▶ [WORK ITEM]:
Each line of the listing below, from the very first to the one that contains "system about dialog.", is to be retyped exactly as it stands.

▶ [DATA]:
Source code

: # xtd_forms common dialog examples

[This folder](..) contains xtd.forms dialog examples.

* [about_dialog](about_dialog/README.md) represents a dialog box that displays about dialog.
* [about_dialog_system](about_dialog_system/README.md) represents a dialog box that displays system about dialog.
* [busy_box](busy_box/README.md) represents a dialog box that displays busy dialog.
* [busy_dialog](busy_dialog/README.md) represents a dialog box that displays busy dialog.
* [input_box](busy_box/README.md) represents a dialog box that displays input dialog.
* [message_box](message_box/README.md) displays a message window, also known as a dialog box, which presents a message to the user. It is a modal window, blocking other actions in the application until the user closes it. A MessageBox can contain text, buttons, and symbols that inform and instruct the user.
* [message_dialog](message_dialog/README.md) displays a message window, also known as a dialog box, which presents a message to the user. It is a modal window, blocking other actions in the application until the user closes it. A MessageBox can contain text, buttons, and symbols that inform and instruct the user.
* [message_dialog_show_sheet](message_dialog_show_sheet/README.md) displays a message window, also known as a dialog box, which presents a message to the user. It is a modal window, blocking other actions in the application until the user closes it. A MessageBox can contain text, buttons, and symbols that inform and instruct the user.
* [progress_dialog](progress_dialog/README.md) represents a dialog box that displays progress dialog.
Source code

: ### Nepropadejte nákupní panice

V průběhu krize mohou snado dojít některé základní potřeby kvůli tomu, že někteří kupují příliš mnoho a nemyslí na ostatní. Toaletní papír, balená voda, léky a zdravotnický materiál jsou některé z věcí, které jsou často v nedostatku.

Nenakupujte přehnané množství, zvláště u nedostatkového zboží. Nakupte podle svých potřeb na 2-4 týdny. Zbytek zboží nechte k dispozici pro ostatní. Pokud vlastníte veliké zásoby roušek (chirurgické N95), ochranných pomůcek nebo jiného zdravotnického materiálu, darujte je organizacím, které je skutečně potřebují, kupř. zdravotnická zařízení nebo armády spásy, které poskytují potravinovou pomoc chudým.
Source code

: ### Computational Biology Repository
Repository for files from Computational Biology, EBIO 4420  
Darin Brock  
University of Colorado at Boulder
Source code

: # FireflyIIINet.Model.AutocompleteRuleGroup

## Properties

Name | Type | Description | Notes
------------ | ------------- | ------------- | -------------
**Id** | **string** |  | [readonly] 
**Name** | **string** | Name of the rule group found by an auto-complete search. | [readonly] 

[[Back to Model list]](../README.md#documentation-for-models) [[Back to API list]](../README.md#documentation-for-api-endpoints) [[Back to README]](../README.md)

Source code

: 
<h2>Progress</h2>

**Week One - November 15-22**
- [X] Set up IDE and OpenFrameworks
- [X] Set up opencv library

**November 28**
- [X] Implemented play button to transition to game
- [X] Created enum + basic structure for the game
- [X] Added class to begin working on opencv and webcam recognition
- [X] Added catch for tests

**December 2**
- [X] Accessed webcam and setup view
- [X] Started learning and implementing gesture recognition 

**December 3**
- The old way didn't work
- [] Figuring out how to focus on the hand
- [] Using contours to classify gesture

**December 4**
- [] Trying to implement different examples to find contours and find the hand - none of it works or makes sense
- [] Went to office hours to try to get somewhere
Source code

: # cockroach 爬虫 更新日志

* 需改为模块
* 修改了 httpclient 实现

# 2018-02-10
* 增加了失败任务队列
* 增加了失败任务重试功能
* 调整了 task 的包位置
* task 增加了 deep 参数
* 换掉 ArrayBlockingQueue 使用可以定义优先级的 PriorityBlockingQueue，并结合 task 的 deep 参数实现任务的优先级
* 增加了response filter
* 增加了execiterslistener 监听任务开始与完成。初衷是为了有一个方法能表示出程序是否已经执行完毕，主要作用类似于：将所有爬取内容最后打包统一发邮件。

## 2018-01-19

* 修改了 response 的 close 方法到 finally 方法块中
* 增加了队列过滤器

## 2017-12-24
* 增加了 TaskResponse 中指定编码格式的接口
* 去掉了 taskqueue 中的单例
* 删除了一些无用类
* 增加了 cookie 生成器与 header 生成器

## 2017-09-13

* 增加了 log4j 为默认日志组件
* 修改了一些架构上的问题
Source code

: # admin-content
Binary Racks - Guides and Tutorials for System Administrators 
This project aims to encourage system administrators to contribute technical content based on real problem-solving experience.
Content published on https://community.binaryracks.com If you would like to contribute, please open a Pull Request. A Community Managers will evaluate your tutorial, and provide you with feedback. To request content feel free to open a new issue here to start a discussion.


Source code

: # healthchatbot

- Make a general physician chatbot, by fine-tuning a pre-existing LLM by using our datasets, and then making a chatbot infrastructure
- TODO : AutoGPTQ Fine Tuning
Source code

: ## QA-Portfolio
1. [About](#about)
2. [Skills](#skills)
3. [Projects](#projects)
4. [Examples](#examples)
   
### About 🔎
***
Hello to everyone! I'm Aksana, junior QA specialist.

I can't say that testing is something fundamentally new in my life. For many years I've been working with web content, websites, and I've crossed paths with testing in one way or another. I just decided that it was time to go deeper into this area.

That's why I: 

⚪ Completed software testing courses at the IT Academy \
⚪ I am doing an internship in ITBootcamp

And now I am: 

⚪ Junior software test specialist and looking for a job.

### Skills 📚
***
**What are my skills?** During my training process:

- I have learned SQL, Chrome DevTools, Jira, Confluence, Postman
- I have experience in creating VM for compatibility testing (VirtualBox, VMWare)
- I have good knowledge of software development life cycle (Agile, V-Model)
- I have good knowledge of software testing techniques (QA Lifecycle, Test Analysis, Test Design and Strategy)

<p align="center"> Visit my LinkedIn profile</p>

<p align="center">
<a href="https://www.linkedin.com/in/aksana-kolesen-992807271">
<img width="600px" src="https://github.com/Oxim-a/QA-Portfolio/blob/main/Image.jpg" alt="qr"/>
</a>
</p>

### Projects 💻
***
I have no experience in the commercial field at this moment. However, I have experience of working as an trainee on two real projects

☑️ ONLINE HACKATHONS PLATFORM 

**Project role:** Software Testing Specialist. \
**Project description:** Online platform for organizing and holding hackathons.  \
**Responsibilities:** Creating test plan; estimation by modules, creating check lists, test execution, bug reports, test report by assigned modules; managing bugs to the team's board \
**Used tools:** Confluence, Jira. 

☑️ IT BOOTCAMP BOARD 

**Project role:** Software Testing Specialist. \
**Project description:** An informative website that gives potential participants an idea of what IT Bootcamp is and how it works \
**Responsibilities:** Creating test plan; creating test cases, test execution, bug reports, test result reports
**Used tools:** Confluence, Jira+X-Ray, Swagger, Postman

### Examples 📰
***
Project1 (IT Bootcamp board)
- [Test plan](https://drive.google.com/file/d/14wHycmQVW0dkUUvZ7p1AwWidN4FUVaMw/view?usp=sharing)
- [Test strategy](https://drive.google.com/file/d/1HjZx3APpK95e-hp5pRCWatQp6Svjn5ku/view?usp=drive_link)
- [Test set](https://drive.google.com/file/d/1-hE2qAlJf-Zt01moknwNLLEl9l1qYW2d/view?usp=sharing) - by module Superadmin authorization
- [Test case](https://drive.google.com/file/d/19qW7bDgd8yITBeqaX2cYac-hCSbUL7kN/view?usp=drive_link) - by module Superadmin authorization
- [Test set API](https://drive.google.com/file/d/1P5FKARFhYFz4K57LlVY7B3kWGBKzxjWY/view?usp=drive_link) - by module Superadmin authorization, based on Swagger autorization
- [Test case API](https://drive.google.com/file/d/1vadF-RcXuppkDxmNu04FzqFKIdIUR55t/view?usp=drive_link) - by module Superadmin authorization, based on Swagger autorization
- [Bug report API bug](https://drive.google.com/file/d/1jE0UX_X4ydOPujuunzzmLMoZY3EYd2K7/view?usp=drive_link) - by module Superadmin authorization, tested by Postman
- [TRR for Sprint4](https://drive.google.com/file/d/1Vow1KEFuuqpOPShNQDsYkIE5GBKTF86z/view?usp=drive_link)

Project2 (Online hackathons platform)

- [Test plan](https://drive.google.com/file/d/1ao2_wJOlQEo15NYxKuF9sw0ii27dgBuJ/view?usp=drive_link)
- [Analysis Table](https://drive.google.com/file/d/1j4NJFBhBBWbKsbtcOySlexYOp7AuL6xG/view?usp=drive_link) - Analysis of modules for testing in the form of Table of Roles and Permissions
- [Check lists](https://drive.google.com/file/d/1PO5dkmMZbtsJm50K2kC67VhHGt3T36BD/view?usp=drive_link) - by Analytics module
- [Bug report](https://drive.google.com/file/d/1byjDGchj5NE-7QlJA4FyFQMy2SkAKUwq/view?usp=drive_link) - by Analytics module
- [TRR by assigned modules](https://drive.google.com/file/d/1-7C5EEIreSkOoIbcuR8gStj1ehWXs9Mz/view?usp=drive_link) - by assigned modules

▶ [REPLY TO THE EXERCISE]:
Source code

: # xtd_forms common dialog examples

[This folder](..) contains xtd.forms dialog examples.

* [about_dialog](about_dialog/README.md) represents a dialog box that displays about dialog.
* [about_dialog_system](about_dialog_system/README.md) represents a dialog box that displays system about dialog.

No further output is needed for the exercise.